Khao Lak beach this season looks perfect, awaiting tourists in the previously devastated zone. photo credit:  Photo copyright Richard S. Ehrlich

BANGKOK, Thailand -- Grim-faced rescuers were tying ropes to the stiff, jutting legs and arms of bloated corpses floating in the Andaman Sea, and bringing them to shore after an earthquake under the Indian Ocean triggered the giant pulverizing waves of the Dec. 26, 2004 tsunami.

Tourists were thronging Thailand's gorgeous southwest coast where Phuket island and the granite-studded, sandy beaches of Khao Lak became the hardest hit zones amid estuaries, mangroves, and sea cliffs.

The doomed coast's exquisite Buddhist temples crumbled. Five-star resorts, tropical villages, and virtually everything else became smithereens when the tsunami hit.

Rare surviving Buddhist temples became storage grounds for bodies smelling of formaldehyde and packed in dry ice, shrouded, and left outdoors next to stacks of plywood coffins awaiting cremations or burials.

"The horrible thing about this is, we could tell that they were male or female, but beyond that it was very hard to differentiate whether they were Asian or foreign," Canadian volunteer Scott Murray said in an interview at the time after collecting the dead.

"They took a DNA sample from every single person, whether it be hair, teeth, or they would cut into the thigh and take something from there," Mr. Murray said.

Amid the priority of identifying the dead, Interpol and other crime agencies were concerned that career criminals could fake their deaths among the unidentified and unretrieved victims, and emerge with new identities.

The tsunami killed more than 5,400 people, about half of them foreigners, on the morning after Christmas in Thailand.

More than 225,000 people perished worldwide from the waves, which slammed more than a dozen countries. Indonesia, Sri Lanka, India, Maldives, and Thailand suffered the most.

In jungles tangled by the tsunami, Thailand's trained elephants used their long, curved, ivory tusks to retrieve any bodies discovered while clearing debris.

Elephant crews wrapped the dead in plastic sheets and tied them to the tusks with ropes and bamboo supports, using the tusks like a forklift.

The post-apocalyptic devastation was soon dotted with military-built camps for local people displaced by the Andaman's deathly liquid.

Among the survivors was a 72-year-old American who had been swept into the Andaman Sea, clinging to a broken tree for four hours, before finally drifting to shore.

"It was probably next to atomic energy as one of the greatest physical forces possible," Gerald Bodden said in an interview at his hospital bed where he lay bandaged, with skin peeling from his face, legs, and torso shortly after being brought ashore.

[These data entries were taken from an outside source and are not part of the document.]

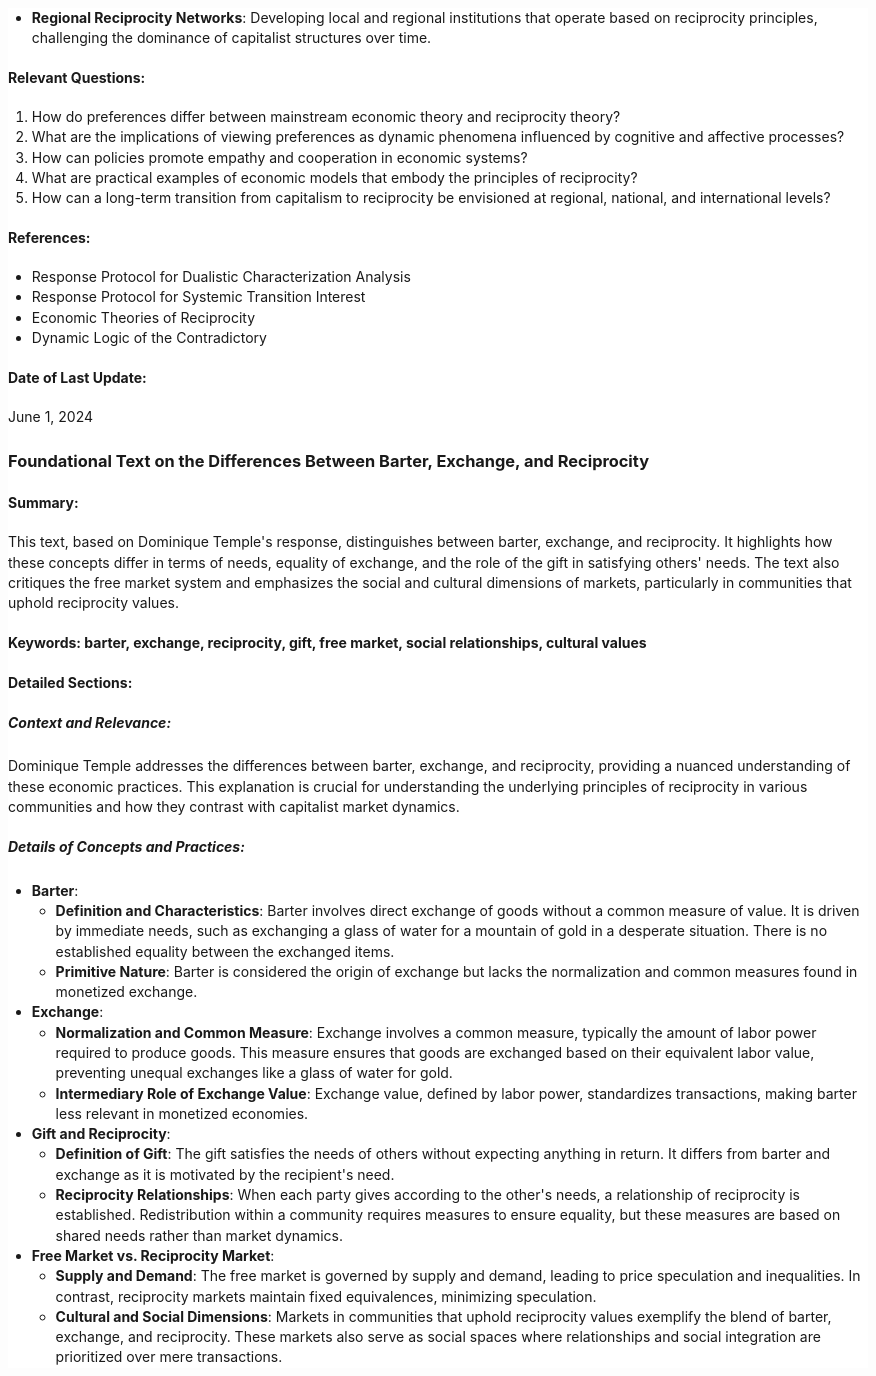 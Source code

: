 - **Regional Reciprocity Networks**: Developing local and regional institutions that operate based on reciprocity principles, challenging the dominance of capitalist structures over time.
#### Relevant Questions:
1. How do preferences differ between mainstream economic theory and reciprocity theory?
2. What are the implications of viewing preferences as dynamic phenomena influenced by cognitive and affective processes?
3. How can policies promote empathy and cooperation in economic systems?
4. What are practical examples of economic models that embody the principles of reciprocity?
5. How can a long-term transition from capitalism to reciprocity be envisioned at regional, national, and international levels?
#### References:
- Response Protocol for Dualistic Characterization Analysis
- Response Protocol for Systemic Transition Interest
- Economic Theories of Reciprocity
- Dynamic Logic of the Contradictory
#### Date of Last Update: 
June 1, 2024

### Foundational Text on the Differences Between Barter, Exchange, and Reciprocity
#### Summary:
This text, based on Dominique Temple's response, distinguishes between barter, exchange, and reciprocity. It highlights how these concepts differ in terms of needs, equality of exchange, and the role of the gift in satisfying others' needs. The text also critiques the free market system and emphasizes the social and cultural dimensions of markets, particularly in communities that uphold reciprocity values.
#### Keywords: barter, exchange, reciprocity, gift, free market, social relationships, cultural values
#### Detailed Sections:
##### **Context and Relevance**:
Dominique Temple addresses the differences between barter, exchange, and reciprocity, providing a nuanced understanding of these economic practices. This explanation is crucial for understanding the underlying principles of reciprocity in various communities and how they contrast with capitalist market dynamics.
##### **Details of Concepts and Practices**:
- **Barter**:
  - **Definition and Characteristics**: Barter involves direct exchange of goods without a common measure of value. It is driven by immediate needs, such as exchanging a glass of water for a mountain of gold in a desperate situation. There is no established equality between the exchanged items.
  - **Primitive Nature**: Barter is considered the origin of exchange but lacks the normalization and common measures found in monetized exchange.
- **Exchange**:
  - **Normalization and Common Measure**: Exchange involves a common measure, typically the amount of labor power required to produce goods. This measure ensures that goods are exchanged based on their equivalent labor value, preventing unequal exchanges like a glass of water for gold.
  - **Intermediary Role of Exchange Value**: Exchange value, defined by labor power, standardizes transactions, making barter less relevant in monetized economies.
- **Gift and Reciprocity**:
  - **Definition of Gift**: The gift satisfies the needs of others without expecting anything in return. It differs from barter and exchange as it is motivated by the recipient's need.
  - **Reciprocity Relationships**: When each party gives according to the other's needs, a relationship of reciprocity is established. Redistribution within a community requires measures to ensure equality, but these measures are based on shared needs rather than market dynamics.
- **Free Market vs. Reciprocity Market**:
  - **Supply and Demand**: The free market is governed by supply and demand, leading to price speculation and inequalities. In contrast, reciprocity markets maintain fixed equivalences, minimizing speculation.
  - **Cultural and Social Dimensions**: Markets in communities that uphold reciprocity values exemplify the blend of barter, exchange, and reciprocity. These markets also serve as social spaces where relationships and social integration are prioritized over mere transactions.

"What I saw on the horizon looked like a whole line of cumulous clouds. Instead, they were huge walls of water.

"I saw every drop of water being pulled out to sea, which of course was feeding the tsunami. And I should have had the sense of mind to climb to higher ground.

"But I just did not. I'm a great believer in self preservation, but I just missed it this time," Mr. Bodden said.

Phuket City Hall's emergency relief center was plastered with hundreds of photos of missing people -- mostly foreigners -- captioned with their biographical details, similar to street scenes in Manhattan immediately after Sept. 11, 2001.

Another terrible echo of 9/11 was that most of the missing tsunami victims would not be found alive.

One family offered a $25,000 reward to anyone who could find Louise Hallin, 11, from Sweden, who had green eyes, long blond hair, "a long scar on her under leg, and a birthmark on her stomach."

She "disappeared from her family in Khao Lak."

Khao Lak's beaches, about 40 miles north of Phuket island, were among Thailand's worst hit by the tsunami.

"Today there’s a monument to the victims, but on the beachfront it's business as usual, with new resorts opening. The beaches around Khao Lak are packed," Bangkok-based travel writer and author Tom Vater said in an interview after visiting Khao Lak during the first week of December.

"The new JW Marriot –- the property was a Sofitel prior to the tsunami -- boasts almost 500 rooms and is almost fully booked in early December. Guests come from all over the world, though particularly from Israel and India, half of them families," Mr. Vater said.

"If one doesn’t talk to locals, it feels as if the 'wave that eats people' -- as the Chao Ley sea nomads who live along the Andaman coast call the tsunami -- never happened."

Twenty years ago, Thailand's Buddhist-majority, conservative, group-oriented society rapidly pulled together to deal with the tsunami's aftermath.

Cremating thousands of tsunami victims at Buddhist temples near the sites was challenging work, but Thailand's monks were lucid, calm, and prepared.

Many of the monks had trained in "corpse meditation" by gazing at gruesome forensic and autopsy photographs of purple-and-black decomposing cadavers, to mentally detach themselves from life's transitory nature -- realizing all life decays.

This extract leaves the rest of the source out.